> [Your goal]:
If a line holds the word "docker", copy it from the entries.

Items from a dataset
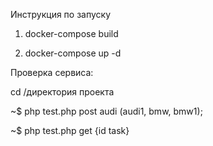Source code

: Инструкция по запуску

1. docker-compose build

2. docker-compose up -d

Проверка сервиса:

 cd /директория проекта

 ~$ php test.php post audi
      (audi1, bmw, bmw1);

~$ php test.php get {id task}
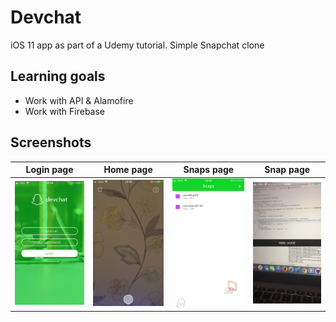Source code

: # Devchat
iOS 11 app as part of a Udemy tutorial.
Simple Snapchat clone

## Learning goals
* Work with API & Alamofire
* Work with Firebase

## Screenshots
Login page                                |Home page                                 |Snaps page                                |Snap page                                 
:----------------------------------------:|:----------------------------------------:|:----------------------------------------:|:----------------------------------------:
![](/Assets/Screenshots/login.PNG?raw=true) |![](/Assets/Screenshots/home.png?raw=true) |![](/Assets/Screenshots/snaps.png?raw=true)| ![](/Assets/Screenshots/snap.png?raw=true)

==

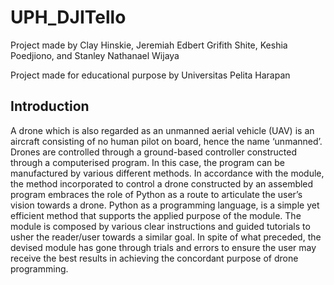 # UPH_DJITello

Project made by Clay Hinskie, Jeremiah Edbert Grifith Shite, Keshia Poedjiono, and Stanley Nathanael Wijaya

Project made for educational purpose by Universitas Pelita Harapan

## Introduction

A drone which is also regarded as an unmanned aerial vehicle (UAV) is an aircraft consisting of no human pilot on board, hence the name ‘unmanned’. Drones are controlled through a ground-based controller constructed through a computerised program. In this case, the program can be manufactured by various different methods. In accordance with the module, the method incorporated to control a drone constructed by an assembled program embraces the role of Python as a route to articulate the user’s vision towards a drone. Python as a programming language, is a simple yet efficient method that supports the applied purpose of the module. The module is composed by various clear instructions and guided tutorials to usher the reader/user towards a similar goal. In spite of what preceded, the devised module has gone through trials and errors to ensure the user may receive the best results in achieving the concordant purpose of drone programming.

> [Exercise result]:
1. docker-compose build
2. docker-compose up -d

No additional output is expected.